You can get isotope separation through a number of simple chemical operations. For example, crystals usually preferentially incorporate isotopically light ions as they grow. The difference is usually slight, e.g., the 44Ca/40Ca ratio in CaCO3 grown at room temperature is about 1.0‰ (0.1%) lower than the parent solution. However, you can use rayleigh distillation to leverage that small shift into a larger one. Because the isotopic composition of the growing surface is offset from that of the solution by a constant amount (the fractionation factor), in a closed system with a diminishing supply of dissolved material as the crystal grows the material remaining in solution will become very heavy-- with a fractionation factor of 1.0‰ you will get a heavy isotope enrichment of about 1.4% in the last 1% of the solution. Of course, as you are losing 99% of your starting material, getting higher enrichments quickly becomes a problem (as it does with all enrichment processes).

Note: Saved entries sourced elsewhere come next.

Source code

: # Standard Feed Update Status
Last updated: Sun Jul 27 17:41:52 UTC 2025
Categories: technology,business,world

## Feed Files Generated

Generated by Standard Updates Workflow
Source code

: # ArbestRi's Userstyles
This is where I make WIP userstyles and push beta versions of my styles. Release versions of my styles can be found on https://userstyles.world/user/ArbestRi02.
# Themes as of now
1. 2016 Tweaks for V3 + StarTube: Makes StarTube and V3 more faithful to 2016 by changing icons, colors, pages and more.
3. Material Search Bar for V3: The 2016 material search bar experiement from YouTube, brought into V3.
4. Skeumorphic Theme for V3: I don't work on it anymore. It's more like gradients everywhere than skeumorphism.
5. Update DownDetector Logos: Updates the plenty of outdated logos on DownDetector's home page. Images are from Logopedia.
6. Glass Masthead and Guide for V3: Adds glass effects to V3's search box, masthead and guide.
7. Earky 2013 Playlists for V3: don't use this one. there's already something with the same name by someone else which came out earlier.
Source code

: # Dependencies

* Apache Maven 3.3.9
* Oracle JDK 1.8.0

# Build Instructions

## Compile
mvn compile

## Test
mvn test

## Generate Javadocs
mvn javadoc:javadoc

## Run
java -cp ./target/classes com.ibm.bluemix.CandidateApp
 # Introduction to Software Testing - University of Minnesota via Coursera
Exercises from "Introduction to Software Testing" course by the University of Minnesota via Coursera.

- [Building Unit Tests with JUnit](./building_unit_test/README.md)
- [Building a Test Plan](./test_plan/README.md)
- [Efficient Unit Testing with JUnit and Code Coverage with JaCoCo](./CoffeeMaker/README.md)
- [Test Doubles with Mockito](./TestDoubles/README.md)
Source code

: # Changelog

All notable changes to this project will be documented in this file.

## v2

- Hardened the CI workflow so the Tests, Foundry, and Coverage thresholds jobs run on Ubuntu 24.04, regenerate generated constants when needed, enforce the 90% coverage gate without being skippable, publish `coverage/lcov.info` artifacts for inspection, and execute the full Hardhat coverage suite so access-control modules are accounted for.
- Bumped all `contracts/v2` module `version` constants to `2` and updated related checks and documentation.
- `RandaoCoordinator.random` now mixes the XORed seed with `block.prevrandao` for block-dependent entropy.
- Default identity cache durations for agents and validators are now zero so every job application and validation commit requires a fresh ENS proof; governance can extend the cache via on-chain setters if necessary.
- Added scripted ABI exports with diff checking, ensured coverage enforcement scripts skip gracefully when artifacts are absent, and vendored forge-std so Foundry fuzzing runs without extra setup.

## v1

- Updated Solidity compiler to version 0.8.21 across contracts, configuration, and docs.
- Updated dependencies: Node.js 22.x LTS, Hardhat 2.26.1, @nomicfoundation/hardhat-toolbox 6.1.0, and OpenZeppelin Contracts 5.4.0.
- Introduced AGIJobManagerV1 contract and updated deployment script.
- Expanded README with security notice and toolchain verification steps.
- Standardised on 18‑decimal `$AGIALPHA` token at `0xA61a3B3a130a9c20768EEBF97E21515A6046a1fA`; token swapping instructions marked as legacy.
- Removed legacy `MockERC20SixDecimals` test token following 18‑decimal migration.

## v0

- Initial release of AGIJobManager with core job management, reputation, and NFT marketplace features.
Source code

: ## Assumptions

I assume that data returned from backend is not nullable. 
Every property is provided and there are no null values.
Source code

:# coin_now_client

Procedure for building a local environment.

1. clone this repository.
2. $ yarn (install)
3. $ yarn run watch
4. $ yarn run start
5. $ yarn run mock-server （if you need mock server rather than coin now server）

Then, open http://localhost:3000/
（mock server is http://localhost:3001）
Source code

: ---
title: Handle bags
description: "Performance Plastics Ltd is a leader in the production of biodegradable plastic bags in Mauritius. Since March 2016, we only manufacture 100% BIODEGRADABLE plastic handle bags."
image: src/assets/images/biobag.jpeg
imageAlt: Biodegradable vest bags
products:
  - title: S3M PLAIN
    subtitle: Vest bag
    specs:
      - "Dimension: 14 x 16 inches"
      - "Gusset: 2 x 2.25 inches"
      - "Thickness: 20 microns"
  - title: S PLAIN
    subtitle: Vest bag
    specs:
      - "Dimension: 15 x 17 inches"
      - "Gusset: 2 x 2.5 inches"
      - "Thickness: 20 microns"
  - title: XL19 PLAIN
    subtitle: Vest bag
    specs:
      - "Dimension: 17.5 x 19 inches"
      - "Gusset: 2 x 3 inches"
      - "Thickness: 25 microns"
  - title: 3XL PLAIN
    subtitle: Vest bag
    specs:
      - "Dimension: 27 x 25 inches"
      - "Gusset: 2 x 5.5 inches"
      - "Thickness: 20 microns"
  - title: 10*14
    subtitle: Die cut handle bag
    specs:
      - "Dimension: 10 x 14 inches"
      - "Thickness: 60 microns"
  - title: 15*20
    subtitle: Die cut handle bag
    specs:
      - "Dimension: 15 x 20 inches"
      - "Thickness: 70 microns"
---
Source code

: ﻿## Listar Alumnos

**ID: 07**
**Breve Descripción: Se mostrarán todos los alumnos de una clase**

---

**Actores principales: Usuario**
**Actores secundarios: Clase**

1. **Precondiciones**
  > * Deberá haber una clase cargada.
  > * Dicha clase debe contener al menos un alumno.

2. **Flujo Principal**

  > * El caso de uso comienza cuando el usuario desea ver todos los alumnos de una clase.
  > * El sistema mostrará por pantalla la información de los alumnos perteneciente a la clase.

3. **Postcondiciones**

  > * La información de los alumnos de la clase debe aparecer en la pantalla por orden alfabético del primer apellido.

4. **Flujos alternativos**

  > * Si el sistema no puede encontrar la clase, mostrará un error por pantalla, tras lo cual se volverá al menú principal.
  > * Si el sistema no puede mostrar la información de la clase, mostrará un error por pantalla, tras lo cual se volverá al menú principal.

You can get higher enrichments with lighter elements, not because they are lighter, but because the relative mass differences between isotopes tends to be greater. Also, the lower the temperature the better the enrichment.

Column chemistry also fractionates isotopes, which can be a real problem in isotope chemistry. I can't recall exactly, but I know that Li is especially prone to this, and that you can get percent level changes in 7Li/6Li on standard columns. We once calculated that you could get a ca 20% enrichment on a single pass through a long (say 3 meter) column, so making fairly pure 7Li at home might not be out of the question.

Working with gas phases helps too, because in gasses you get the full effect of the kinetic differences between isotopes that drives most fractionation. In gasses diffusing across a membrane the fractionation factor will be proportional to the square root of the difference in mass between isotopes, which usually is greater than what you can get in a wet system.




[Edited on 17-3-2016 by Joe Skulan]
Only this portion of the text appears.